И, само собой, она оказалась совершенно права.

Что касается моего отношения к миссис Миллер, то я не слишком о нем задумывалась. Меня вполне устраивало, что моя нынешняя квартира лучше, чем дребезжащий ужас у железной дороги, и что мне не приходится ни с кем ее делить. В этой бочке меда я согласна была отвести миссис Миллер роль ложки дегтя – но не более чем ложки. Справедливости ради следует добавить, что тогдашний мой образ жизни если и не был идеалом, то оставлял мало возможностей для придирок с ее стороны. Я не устраивала шумных вечеринок, не притрагивалась к спиртному, не включала радио – хотя бы потому, что не удосужилась его завести, – и не разбрасывала окурки по той простой причине, что не курила. Дома у меня была пишущая машинка, которую я назвала Эрикой по имени предыдущей владелицы, уступившей мне ее за полцены, и на этой машинке я стучала вечерами, чтобы заработать лишнюю пару долларов. Тексты, которые приходилось переписывать, были, как нарочно, один беспомощнее другого. Люди, которые не могли сочинить десяти строк живого диалога, писали длинные пьесы с подробными разъяснениями, где именно на сцене какой предмет мебели должен стоять, и месяцами, годами пытались пробить их постановку. Нервные дамы, вдохновившись статьями о том, сколько платят Фитцджеральду или Хемингуэю за один рассказ, пытались сочинять истории для журналов, путались в многоэтажных несущественных описаниях и допускали множество грамматических ошибок. Да что там далеко ходить, взять хотя бы моего знакомого, бойкого репортера Фрэнка Гормана: приехав с места происшествия, он на основе кратких заметок в блокноте мог с ходу надиктовать мне куда более живую и интересную статью, чем его собственный детективный роман с ходульными героями и нелепыми сюжетными поворотами. За его перепечатку я получила аванс в пять долларов, но когда работа была окончена, Фрэнк стал тянуть время и в конце концов сознался, что сейчас у него нет денег – совсем нет, ни цента, и ему ужасно неловко, но…
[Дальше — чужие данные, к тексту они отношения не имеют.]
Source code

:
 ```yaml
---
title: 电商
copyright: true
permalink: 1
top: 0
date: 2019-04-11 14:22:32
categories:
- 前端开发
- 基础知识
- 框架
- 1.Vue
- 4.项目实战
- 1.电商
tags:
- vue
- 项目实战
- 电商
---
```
– Опять продул все в карты? – напрямик спросил Роджер, слышавший часть нашего разговора.

Фрэнк уклонился от ответа и сказал, что он, кажется, придумал, как решить проблему. Его жена только что купила отличный кусок ткани и заказала юбку у знакомой портнихи, миссис… как бишь ее? Сантано? Нет, Серано. Я могу договориться с портнихой и забрать ткань себе, это очень выгодно, ведь материя, о которой идет речь, стоит дороже девяти долларов.

– Фрэнк, это просто смешно, – сказала я. – Та портниха наверняка уже раскроила ткань, а твоя жена… прости, но она гораздо крупнее меня.

Но Фрэнк уже увидел выход, который вполне его устраивал, и с тем же напором, с каким он выцарапывал из людей нужные ему сведения, он принялся обрабатывать меня. Эта миссис Серано – отличная портниха, у нее гора заказов, она наверняка еще не притрагивалась к той материи, и потом, что я теряю? Кусок ткани – это все-таки лучше, чем ничего…

– Напиши записку миссис Серано, я съезжу к ней, – сдалась я наконец. – Но на будущее учти: если тебе понадобится переписывать что-то на машинке не для газеты, всю сумму будешь платить вперед.

– Дорогая Тат, – так коллеги в газете сократили мое имя, хоть и знали, что я терпеть не могу это сокращение, – я никогда не говорил тебе, что ты ангел? Когда ангелы сердятся, они выглядят еще прекраснее, ей-богу! Если бы я не был женат…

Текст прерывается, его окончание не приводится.